Work required: Take each line of the records below that contains the string "install" and copy it.
◆ ◆ ◆
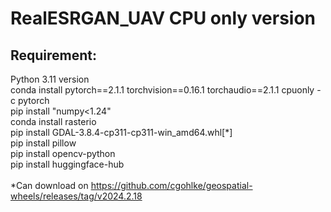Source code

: # RealESRGAN_UAV CPU only version
## Requirement:<br />
Python 3.11 version<br />
conda install pytorch==2.1.1 torchvision==0.16.1 torchaudio==2.1.1 cpuonly -c pytorch<br />
pip install "numpy<1.24"<br />
conda install rasterio<br />
pip install GDAL-3.8.4-cp311-cp311-win_amd64.whl[*]<br />
pip install pillow<br />
pip install opencv-python<br />
pip install huggingface-hub<br />
<br />
*Can download on https://github.com/cgohlke/geospatial-wheels/releases/tag/v2024.2.18
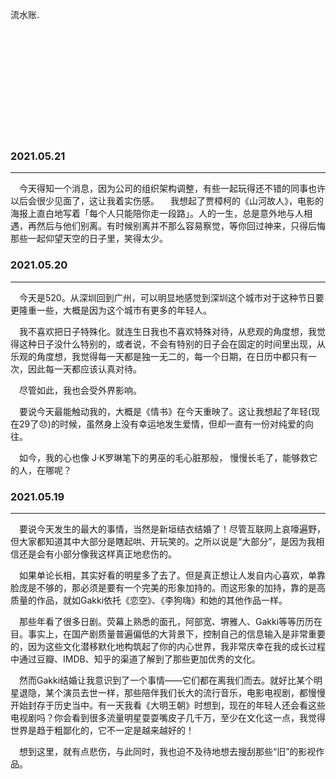流水账.

<br></br>
<br></br>
<br></br>
<br></br>
<br></br>

### 2021.05.21

---

&emsp;今天得知一个消息，因为公司的组织架构调整，有些一起玩得还不错的同事也许以后会很少见面了，这让我着实伤感。
&emsp;我想起了贾樟柯的《山河故人》，电影的海报上直白地写着「每个人只能陪你走一段路」。人的一生，总是意外地与人相遇，再然后与他们别离。有时候别离并不那么容易察觉，等你回过神来，只得后悔那些一起仰望天空的日子里，笑得太少。



### 2021.05.20

---

&emsp;今天是520。从深圳回到广州，可以明显地感觉到深圳这个城市对于这种节日要更隆重一些，大概是因为这个城市有更多的年轻人。

&emsp;我不喜欢把日子特殊化。就连生日我也不喜欢特殊对待，从悲观的角度想，我觉得这种日子没什么特别的，或者说，不会有特别的日子会在固定的时间里出现，从乐观的角度想，我觉得每一天都是独一无二的，每一个日期，在日历中都只有一次，因此每一天都应该认真对待。

&emsp;尽管如此，我也会受外界影响。

&emsp;要说今天最能触动我的，大概是《情书》在今天重映了。这让我想起了年轻(现在29了😞)的时候，虽然身上没有幸运地发生爱情，但却一直有一份对纯爱的向往。

&emsp;如今，我的心也像 J·K罗琳笔下的男巫的毛心脏那般， 慢慢长毛了，能够救它的人，在哪呢？



### 2021.05.19

---

&emsp;要说今天发生的最大的事情，当然是新垣结衣结婚了！尽管互联网上哀嚎遍野，但大家都知道其中大部分是瞎起哄、开玩笑的。之所以说是“大部分”，是因为我相信还是会有小部分像我这样真正地悲伤的。

&emsp;如果单论长相，其实好看的明星多了去了。但是真正想让人发自内心喜欢，单靠脸庞是不够的，那必须是要有一个完美的形象加持的。而这形象的加持，靠的是高质量的作品，就如Gakki依托《恋空》、《李狗嗨》和她的其他作品一样。

&emsp;那些年看了很多日剧。荧幕上熟悉的面孔，阿部宽、堺雅人、Gakki等等历历在目。事实上，在国产剧质量普遍偏低的大背景下，控制自己的信息输入是非常重要的，因为这些文化潜移默化地构筑起了你的内心世界，我非常庆幸在我的成长过程中通过豆瓣、IMDB、知乎的渠道了解到了那些更加优秀的文化。

&emsp;然而Gakki结婚让我意识到了一个事情——它们都在离我们而去。就好比某个明星退隐，某个演员去世一样，那些陪伴我们长大的流行音乐，电影电视剧，都慢慢开始封存于历史当中。有一天我看《大明王朝》时想到，现在的年轻人还会看这些电视剧吗？你会看到很多流量明星耍耍嘴皮子几千万，至少在文化这一点，我觉得世界是趋于粗鄙化的，它不一定是越来越好的！

&emsp;想到这里，就有点悲伤，与此同时，我也迫不及待地想去搜刮那些“旧”的影视作品。



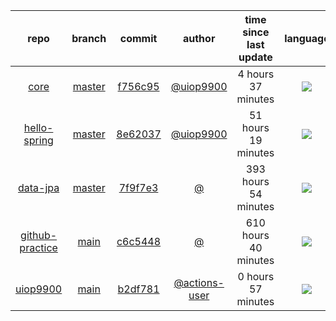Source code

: 

| repo | branch | commit | author | time since last update | language |
|:---:|:---:|:---:|:---:|:---:|:---:|
| [core](https://github.com/uiop9900/core) | [master](https://github.com/uiop9900/core/tree/master) |[f756c95](https://github.com/uiop9900/core/commit/f756c952b7a393eb59c74de97d2e07cb73fa1c26) | [@uiop9900](https://github.com/uiop9900) |4 hours 37 minutes | ![](https://img.shields.io/badge/language-Java-default.svg?style=flat-square)|
| [hello-spring](https://github.com/uiop9900/hello-spring) | [master](https://github.com/uiop9900/hello-spring/tree/master) |[8e62037](https://github.com/uiop9900/hello-spring/commit/8e620372d7ea7f3d16edf5e63856cf7cca5561f5) | [@uiop9900](https://github.com/uiop9900) |51 hours 19 minutes | ![](https://img.shields.io/badge/language-Java-default.svg?style=flat-square)|
| [data-jpa](https://github.com/uiop9900/data-jpa) | [master](https://github.com/uiop9900/data-jpa/tree/master) |[7f9f7e3](https://github.com/uiop9900/data-jpa/commit/7f9f7e3c33e2d7bbe213cb596a08c646def70d31) | [@]() |393 hours 54 minutes | ![](https://img.shields.io/badge/language-Java-default.svg?style=flat-square)|
| [github-practice](https://github.com/uiop9900/github-practice) | [main](https://github.com/uiop9900/github-practice/tree/main) |[c6c5448](https://github.com/uiop9900/github-practice/commit/c6c544844c50c9c21366850b3799c58165c04815) | [@]() |610 hours 40 minutes | ![](https://img.shields.io/badge/language-unknown-default.svg?style=flat-square)|
| [uiop9900](https://github.com/uiop9900/uiop9900) | [main](https://github.com/uiop9900/uiop9900/tree/main) |[b2df781](https://github.com/uiop9900/uiop9900/commit/b2df781ad6d902c1e11cced4819821af91d062f1) | [@actions-user](https://github.com/actions-user) |0 hours 57 minutes | ![](https://img.shields.io/badge/language-Go-default.svg?style=flat-square)|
◆ ◆ ◆
Reply to the task:
conda install pytorch==2.1.1 torchvision==0.16.1 torchaudio==2.1.1 cpuonly -c pytorch<br />
pip install "numpy<1.24"<br />
conda install rasterio<br />
pip install GDAL-3.8.4-cp311-cp311-win_amd64.whl[*]<br />
pip install pillow<br />
pip install opencv-python<br />
pip install huggingface-hub<br />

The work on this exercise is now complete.